The following steps are required to unlock the write protection on all the RTC registers except for RTC_ISR[13:8], RTC_TAFCR, and RTC_BKPxR.
1. Write ‘0xCA’ into the RTC_WPR register.
2. Write ‘0x53’ into the RTC_WPR register. Writing a wrong key reactivates the write protection.
The protection mechanism is not affected by system reset
If I want to be able to write to some of the RTC registers to program an RTC wakeup event, what do I need to do here? Both things? Set the DBP bit of the PWR_CR to 1 and then write those 0xCA and 0x53 to the RTC_WPR register?
2020-08-20 06:39 PM
It generates a low signal on NRST, which is a bidirectional signal (ie the STM32 can pull it low related to BOR or watchdog, etc)
The MCU will basically get a non-maskable interrupt to Reset_Handler, and most CPU and peripheral registers will be reset. SRAM will typically retain content, where as a power cycle will give you non-specific data. Some startup code can clear memory as part of its process.

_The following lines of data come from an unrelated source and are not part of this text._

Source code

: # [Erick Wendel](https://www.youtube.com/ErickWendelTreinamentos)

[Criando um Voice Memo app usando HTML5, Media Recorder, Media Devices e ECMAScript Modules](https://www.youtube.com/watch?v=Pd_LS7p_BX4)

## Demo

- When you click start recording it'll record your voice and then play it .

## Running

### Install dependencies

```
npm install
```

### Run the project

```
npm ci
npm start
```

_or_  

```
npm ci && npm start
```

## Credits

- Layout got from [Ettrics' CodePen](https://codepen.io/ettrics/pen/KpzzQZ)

My recollection is that you will need to unlock access to the RTC, but you'll not want to reset it.
Have the MCU output diagnostic/telemetry data to a serial port that you can inspect independently of the debugger. This will allow you to confirm and test your understanding of different behaviours and operating modes.
2020-08-20 06:40 PM
Refer also to the L1 RTC/WAKEUP code examples in the HAL/Cube libraries, and perhaps the older SPL, as these augment the descriptions in the Reference Manual with more practical application.
2020-08-20 06:41 PM
Toggling NRST is a "system reset" and not necessarily a "power-on reset".
Yes, both are required. See the example here (RTC_Config function):
2020-08-24 03:58 PM
I tried to set the DBP bit of the PWR_CR register to 1 but this failed (PWR_CR is not modified). Consequently writing to the RTC registers such as RTC_WPR also fails.
I searched about this issue in the manual and stumbled on this on page 100:
"""
RTC registers access
After reset, the RTC Registers (RTC registers and RTC backup registers) are protected against possible stray write accesses. To enable access to the RTC Registers, proceed as follows:
1. Enable the power interface clock by setting the PWREN bits in the RCC_APB1ENR register.
2. Set the DBP bit in the PWR_CR register (see Section 5.4.1).
3. Select the RTC clock source through RTCSEL[1:0] bits in RCC_CSR register.
4. Enable the RTC clock by programming the RTCEN bit in the RCC_CSR register.
Do you think I need to enable the power interface clock to be able to modify the PWR_CR register? What is the power interface clock?
And I have to select a clock source?
I'll have to wait until tomorrow before I can make further tests.
2020-08-24 04:07 PM
>>Do you think I need to enable the power interface clock to be able to modify the PWR_CR register? What is the power interface clock?
Yes, synchronous logic tends to want a clock, this is the bus side of the peripheral, and you want to talk to it.
>>And I have to select a clock source?
I think that's the LSI vs LSE choice. The reference manuals tend to have block diagrams, showing things like clock trees, showing what sources connect to what. The peripheral sections of the manual go deeper into detail.
/* Enable Power Control clock */
__HAL_RCC_PWR_CLK_ENABLE();
2020-08-25 09:22 AM
Thanks, I'm going to read about synchronous logic and about the bus. I wonder what are those things and why they need a clock. It seems I'm about to learn something fundamental about microcontrollers. Thanks again.